→ **What you will do**: Restate all the lines below word for word, but omit the pictures.

[Source records]
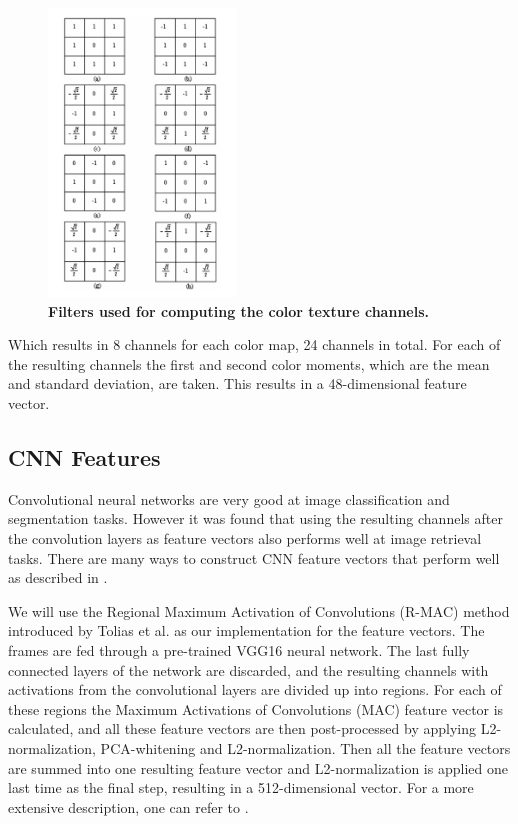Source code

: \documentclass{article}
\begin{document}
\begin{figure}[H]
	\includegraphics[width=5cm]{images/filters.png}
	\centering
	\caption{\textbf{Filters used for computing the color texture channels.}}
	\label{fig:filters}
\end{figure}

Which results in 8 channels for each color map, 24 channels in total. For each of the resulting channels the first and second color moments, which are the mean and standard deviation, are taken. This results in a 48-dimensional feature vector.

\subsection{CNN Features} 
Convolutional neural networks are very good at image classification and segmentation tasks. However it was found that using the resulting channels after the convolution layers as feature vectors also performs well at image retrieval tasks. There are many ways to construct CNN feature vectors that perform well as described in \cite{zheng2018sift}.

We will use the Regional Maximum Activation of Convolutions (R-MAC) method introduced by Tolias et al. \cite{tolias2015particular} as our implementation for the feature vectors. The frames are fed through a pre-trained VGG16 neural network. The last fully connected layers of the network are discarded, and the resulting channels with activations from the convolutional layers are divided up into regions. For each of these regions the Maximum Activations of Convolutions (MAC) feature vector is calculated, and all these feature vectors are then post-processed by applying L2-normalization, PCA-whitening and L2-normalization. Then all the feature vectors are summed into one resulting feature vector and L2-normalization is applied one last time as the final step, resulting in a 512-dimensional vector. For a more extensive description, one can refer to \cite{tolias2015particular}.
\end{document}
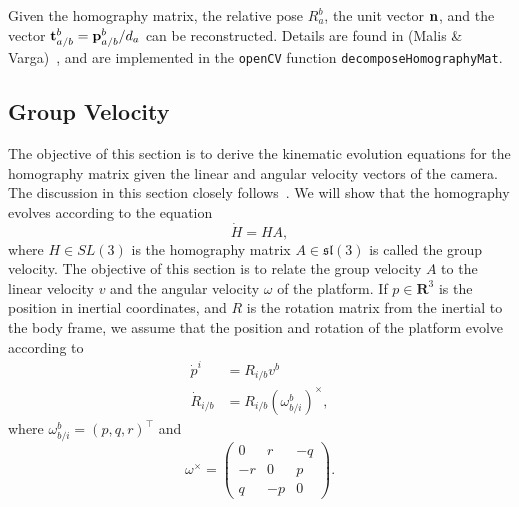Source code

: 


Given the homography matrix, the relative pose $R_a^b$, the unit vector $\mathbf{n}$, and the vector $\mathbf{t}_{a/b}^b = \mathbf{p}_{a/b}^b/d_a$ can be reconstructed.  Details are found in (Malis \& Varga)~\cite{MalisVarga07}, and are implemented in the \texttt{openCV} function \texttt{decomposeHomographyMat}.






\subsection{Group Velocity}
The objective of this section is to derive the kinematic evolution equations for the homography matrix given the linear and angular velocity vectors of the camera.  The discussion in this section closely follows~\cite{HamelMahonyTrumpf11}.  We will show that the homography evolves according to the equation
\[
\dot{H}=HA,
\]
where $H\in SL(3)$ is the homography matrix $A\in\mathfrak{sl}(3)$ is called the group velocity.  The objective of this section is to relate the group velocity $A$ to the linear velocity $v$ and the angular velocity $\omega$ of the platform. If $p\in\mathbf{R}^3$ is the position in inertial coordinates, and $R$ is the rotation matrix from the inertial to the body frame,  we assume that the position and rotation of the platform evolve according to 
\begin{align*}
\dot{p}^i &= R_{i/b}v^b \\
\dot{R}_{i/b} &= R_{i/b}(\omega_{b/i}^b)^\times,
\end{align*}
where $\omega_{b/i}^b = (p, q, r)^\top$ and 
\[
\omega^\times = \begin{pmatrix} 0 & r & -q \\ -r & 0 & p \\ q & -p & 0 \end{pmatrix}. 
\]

→ **Answer space**:
Source code

: \documentclass{article}
\begin{document}
\begin{figure}[H]
	\includegraphics[width=5cm]{images/filters.png}
	\centering
	\caption{\textbf{Filters used for computing the color texture channels.}}
	\label{fig:filters}
\end{figure}

Which results in 8 channels for each color map, 24 channels in total. For each of the resulting channels the first and second color moments, which are the mean and standard deviation, are taken. This results in a 48-dimensional feature vector.

\subsection{CNN Features} 
Convolutional neural networks are very good at image classification and segmentation tasks. However it was found that using the resulting channels after the convolution layers as feature vectors also performs well at image retrieval tasks. There are many ways to construct CNN feature vectors that perform well as described in \cite{zheng2018sift}.

We will use the Regional Maximum Activation of Convolutions (R-MAC) method introduced by Tolias et al. \cite{tolias2015particular} as our implementation for the feature vectors. The frames are fed through a pre-trained VGG16 neural network. The last fully connected layers of the network are discarded, and the resulting channels with activations from the convolutional layers are divided up into regions. For each of these regions the Maximum Activations of Convolutions (MAC) feature vector is calculated, and all these feature vectors are then post-processed by applying L2-normalization, PCA-whitening and L2-normalization. Then all the feature vectors are summed into one resulting feature vector and L2-normalization is applied one last time as the final step, resulting in a 512-dimensional vector. For a more extensive description, one can refer to \cite{tolias2015particular}.
\end{document}
Source code

: 


Given the homography matrix, the relative pose $R_a^b$, the unit vector $\mathbf{n}$, and the vector $\mathbf{t}_{a/b}^b = \mathbf{p}_{a/b}^b/d_a$ can be reconstructed.  Details are found in (Malis \& Varga)~\cite{MalisVarga07}, and are implemented in the \texttt{openCV} function \texttt{decomposeHomographyMat}.






\subsection{Group Velocity}
The objective of this section is to derive the kinematic evolution equations for the homography matrix given the linear and angular velocity vectors of the camera.  The discussion in this section closely follows~\cite{HamelMahonyTrumpf11}.  We will show that the homography evolves according to the equation
\[
\dot{H}=HA,
\]
where $H\in SL(3)$ is the homography matrix $A\in\mathfrak{sl}(3)$ is called the group velocity.  The objective of this section is to relate the group velocity $A$ to the linear velocity $v$ and the angular velocity $\omega$ of the platform. If $p\in\mathbf{R}^3$ is the position in inertial coordinates, and $R$ is the rotation matrix from the inertial to the body frame,  we assume that the position and rotation of the platform evolve according to 
\begin{align*}
\dot{p}^i &= R_{i/b}v^b \\
\dot{R}_{i/b} &= R_{i/b}(\omega_{b/i}^b)^\times,
\end{align*}
where $\omega_{b/i}^b = (p, q, r)^\top$ and 
\[
\omega^\times = \begin{pmatrix} 0 & r & -q \\ -r & 0 & p \\ q & -p & 0 \end{pmatrix}. 
\]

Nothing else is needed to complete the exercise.